Under the effect of different impact speeds, the axial stress peak, radial stress peak and axial strain peak distribution of the central axis and radial line are in accordance with the power function model. At the same position, the axial stress peak and the radial stress peak are close, and the axial strain peak is from much larger than the radial strain peak to close to.

When the speed is large, the axial stress–strain curve is similar to the stress–strain curve of the coal under the dynamic load experiment^67,68, and after the axial stress reaches a maximum value, the axial stress decays rapidly, and the axial strain does note continuously increase.

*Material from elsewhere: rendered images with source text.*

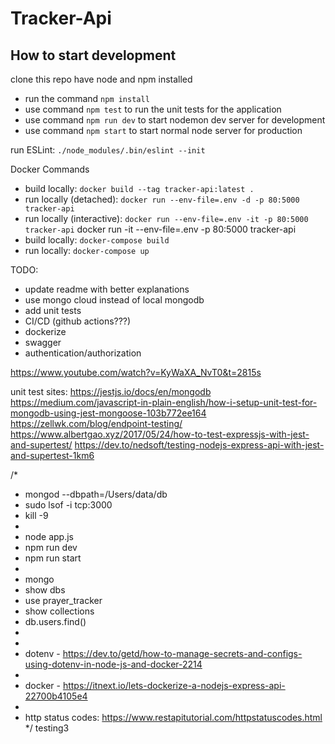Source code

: # Tracker-Api

## How to start development
clone this repo
have node and npm installed
* run the command `npm install`
* use command `npm test` to run the unit tests for the application
* use command `npm run dev` to start nodemon dev server for development
* use command `npm start` to start normal node server for production

run ESLint: `./node_modules/.bin/eslint --init`

Docker Commands
* build locally: `docker build --tag tracker-api:latest .`
* run locally (detached): `docker run --env-file=.env -d -p 80:5000 tracker-api`
* run locally (interactive): `docker run --env-file=.env -it -p 80:5000 tracker-api`
docker run -it --env-file=.env -p 80:5000 tracker-api
* build locally: `docker-compose build`
* run locally: `docker-compose up`

TODO:
* update readme with better explanations
* use mongo cloud instead of local mongodb
* add unit tests
* CI/CD (github actions???)
* dockerize
* swagger
* authentication/authorization

https://www.youtube.com/watch?v=KyWaXA_NvT0&t=2815s


unit test sites: https://jestjs.io/docs/en/mongodb
https://medium.com/javascript-in-plain-english/how-i-setup-unit-test-for-mongodb-using-jest-mongoose-103b772ee164
https://zellwk.com/blog/endpoint-testing/
https://www.albertgao.xyz/2017/05/24/how-to-test-expressjs-with-jest-and-supertest/
https://dev.to/nedsoft/testing-nodejs-express-api-with-jest-and-supertest-1km6


/*
 * mongod --dbpath=/Users/data/db
 * sudo lsof -i tcp:3000 
 * kill -9 <PID> 
 * 
 * node app.js
 * npm run dev
 * npm run start
 * 
 * mongo
 * show dbs
 * use prayer_tracker
 * show collections
 * db.users.find()
 * 
 * 
 * dotenv - https://dev.to/getd/how-to-manage-secrets-and-configs-using-dotenv-in-node-js-and-docker-2214
 * 
 * docker - https://itnext.io/lets-dockerize-a-nodejs-express-api-22700b4105e4
 *
 * http status codes: https://www.restapitutorial.com/httpstatuscodes.html
 */
  testing3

The initial total energy obtained by the coal mass in the numerical simulation is approximately equal to the kinetic energy of the impact bar calculated according to formula (1). As the speed increases, the damage of the coal mass increases, the total energy loss also increases, and the minimum total energy is roughly equal to the kinetic energy. The change law of the energy and kinetic energy in the coal mass is consistent with the damage law of the coal mass.

Conclusion

At each impact bar speed, the stress and morphological changes of the coal mass are similar, and the force and damage degree increase with increasing impact bar speed.

1. (1)

   Under the effect of different impact speeds, the axial stress peak, radial stress peak, and axial strain peak distribution of the central axis and the radial line are in accordance with the power function. The radial strain distribution does not conform to the power function. At the same position, the axial stress peak and the radial stress peak are close, and the axial strain peak is from much larger than the radial strain peak to close to.

2. (2)

   Under the effect of different impact speeds, the axial stress generates tensile stress in the axial propagation direction, and the radial stress generates tensile stress in the radial propagation direction. The coal mass is prone to damage under tensile stress, and the tensile stress generated by the numerical simulation is consistent with that of the theoretical analysis of the stress waves.

3. (3)

   When the speed is large, the axial stress–strain curve is similar to the stress–strain curve of the coal under the dynamic load experiment, and after the axial stress reaches a maximum value, the axial stress decays rapidly, and the axial strain does note continuously increase.

4. (4)

   The axial stress peak, the axial strain peak and the secant modulus of the element points at the center of the stress surface have a linear relationship with the velocity. The dynamic load can increase the axial stress peak, axial strain peak and secant modulus of the coal mass.

5. (5)

   The critical effective stress and the critical time have an approximately linear relationship with the impact bar velocity. When the strain of the coal mass reaches a certain value, cracking occurs, and the strain does not increase due to the failure of the unit.

6. (6)

   The maximum total energy, minimum total energy and kinetic energy of the impact bar and the velocity have a power function relationship. Most of the kinetic energy of the impact bar is converted into the total energy of the coal mass. When the dynamic load is large, most of the energy is in the form of kinetic energy, and the total energy loss also increases.